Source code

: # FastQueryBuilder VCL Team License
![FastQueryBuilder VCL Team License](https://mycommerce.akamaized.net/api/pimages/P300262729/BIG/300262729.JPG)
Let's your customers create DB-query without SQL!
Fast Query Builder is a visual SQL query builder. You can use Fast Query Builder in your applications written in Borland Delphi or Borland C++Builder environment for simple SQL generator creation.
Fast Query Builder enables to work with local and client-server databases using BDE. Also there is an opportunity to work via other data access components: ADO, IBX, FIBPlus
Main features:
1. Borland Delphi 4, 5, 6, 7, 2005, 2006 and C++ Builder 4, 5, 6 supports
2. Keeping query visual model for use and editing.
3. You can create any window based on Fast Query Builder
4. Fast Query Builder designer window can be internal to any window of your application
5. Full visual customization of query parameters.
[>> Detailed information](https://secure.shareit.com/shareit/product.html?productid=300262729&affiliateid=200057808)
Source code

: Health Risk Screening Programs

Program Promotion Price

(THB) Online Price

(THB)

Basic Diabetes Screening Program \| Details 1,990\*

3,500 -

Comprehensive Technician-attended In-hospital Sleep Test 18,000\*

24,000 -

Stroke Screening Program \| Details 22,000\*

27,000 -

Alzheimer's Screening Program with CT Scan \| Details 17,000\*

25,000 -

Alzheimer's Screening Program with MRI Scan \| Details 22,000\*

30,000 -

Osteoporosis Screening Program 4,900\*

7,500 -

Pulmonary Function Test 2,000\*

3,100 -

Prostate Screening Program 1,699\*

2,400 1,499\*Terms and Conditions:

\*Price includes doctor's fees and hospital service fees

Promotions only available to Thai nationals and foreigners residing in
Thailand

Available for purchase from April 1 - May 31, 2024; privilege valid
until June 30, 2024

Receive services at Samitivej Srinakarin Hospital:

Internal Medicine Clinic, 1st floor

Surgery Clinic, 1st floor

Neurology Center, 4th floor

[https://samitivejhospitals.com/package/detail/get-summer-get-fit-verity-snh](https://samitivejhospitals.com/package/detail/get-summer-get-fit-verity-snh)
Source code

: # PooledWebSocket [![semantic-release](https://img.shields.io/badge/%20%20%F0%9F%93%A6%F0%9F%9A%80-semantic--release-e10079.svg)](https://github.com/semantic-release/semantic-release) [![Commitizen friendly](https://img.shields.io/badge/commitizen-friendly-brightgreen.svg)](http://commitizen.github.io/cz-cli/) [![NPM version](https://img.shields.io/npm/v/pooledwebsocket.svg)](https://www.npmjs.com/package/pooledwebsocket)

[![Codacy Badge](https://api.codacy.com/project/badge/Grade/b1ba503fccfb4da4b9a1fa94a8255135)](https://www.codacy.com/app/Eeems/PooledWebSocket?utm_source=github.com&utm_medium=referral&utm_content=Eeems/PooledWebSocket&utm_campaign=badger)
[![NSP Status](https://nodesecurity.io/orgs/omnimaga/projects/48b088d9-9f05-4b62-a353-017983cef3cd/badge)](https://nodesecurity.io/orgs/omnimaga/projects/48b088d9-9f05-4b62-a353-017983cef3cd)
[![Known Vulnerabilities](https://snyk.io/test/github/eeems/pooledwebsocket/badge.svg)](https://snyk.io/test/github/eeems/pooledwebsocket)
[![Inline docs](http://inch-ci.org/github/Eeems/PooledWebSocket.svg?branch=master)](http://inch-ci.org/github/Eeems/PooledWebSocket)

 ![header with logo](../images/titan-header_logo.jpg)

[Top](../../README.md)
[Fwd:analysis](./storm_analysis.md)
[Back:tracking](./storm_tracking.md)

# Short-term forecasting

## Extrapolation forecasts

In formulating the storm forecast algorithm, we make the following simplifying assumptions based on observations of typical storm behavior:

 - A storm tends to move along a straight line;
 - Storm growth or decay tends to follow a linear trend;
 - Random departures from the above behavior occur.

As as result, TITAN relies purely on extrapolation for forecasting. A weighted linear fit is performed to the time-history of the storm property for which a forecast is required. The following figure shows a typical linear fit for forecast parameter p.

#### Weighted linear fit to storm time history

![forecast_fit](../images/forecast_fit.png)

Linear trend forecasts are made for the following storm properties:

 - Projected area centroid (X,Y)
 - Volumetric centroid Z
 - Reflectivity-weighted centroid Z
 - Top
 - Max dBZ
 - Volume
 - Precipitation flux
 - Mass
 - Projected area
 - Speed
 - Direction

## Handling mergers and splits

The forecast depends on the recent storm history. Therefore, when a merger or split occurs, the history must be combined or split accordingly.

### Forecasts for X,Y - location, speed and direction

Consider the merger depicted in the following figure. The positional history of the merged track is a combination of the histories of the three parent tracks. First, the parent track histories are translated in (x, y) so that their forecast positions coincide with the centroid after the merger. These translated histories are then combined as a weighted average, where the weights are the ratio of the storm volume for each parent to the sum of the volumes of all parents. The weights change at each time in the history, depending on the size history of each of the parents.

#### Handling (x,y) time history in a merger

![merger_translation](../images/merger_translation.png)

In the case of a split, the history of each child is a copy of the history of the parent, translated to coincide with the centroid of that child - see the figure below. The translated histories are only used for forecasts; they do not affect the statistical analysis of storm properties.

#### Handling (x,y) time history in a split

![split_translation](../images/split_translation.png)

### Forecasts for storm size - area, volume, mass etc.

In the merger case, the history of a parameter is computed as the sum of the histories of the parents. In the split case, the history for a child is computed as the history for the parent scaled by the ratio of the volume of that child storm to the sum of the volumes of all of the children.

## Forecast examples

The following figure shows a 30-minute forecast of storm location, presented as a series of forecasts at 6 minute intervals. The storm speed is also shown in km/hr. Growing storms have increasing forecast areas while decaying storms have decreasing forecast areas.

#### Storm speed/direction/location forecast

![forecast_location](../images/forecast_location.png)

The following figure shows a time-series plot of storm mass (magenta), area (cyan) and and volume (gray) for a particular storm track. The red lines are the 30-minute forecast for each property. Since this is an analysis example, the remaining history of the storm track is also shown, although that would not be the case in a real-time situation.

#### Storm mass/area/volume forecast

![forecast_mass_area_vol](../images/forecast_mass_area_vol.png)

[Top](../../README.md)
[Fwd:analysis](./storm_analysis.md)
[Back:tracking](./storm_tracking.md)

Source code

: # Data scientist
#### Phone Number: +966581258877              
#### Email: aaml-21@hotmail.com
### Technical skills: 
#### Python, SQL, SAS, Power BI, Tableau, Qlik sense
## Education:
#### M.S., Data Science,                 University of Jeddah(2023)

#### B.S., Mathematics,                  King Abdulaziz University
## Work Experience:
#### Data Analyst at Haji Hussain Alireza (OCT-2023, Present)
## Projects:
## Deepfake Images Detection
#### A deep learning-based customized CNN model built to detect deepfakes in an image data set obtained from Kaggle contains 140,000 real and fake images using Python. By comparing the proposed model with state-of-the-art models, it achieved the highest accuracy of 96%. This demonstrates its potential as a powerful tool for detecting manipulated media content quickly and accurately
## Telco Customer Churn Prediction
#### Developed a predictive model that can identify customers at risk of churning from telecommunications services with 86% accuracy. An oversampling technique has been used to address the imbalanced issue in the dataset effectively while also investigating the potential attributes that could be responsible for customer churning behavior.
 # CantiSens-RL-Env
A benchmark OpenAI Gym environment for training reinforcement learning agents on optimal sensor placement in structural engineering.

▸ **Your goal**
After locating the line with "Fast Query Builder enables" above, return that line and every later line through the one with "Risk Screening Programs", word for word and with nothing else.

▸ **Finished task**
Fast Query Builder enables to work with local and client-server databases using BDE. Also there is an opportunity to work via other data access components: ADO, IBX, FIBPlus
Main features:
1. Borland Delphi 4, 5, 6, 7, 2005, 2006 and C++ Builder 4, 5, 6 supports
2. Keeping query visual model for use and editing.
3. You can create any window based on Fast Query Builder
4. Fast Query Builder designer window can be internal to any window of your application
5. Full visual customization of query parameters.
[>> Detailed information](https://secure.shareit.com/shareit/product.html?productid=300262729&affiliateid=200057808)
Source code

: Health Risk Screening Programs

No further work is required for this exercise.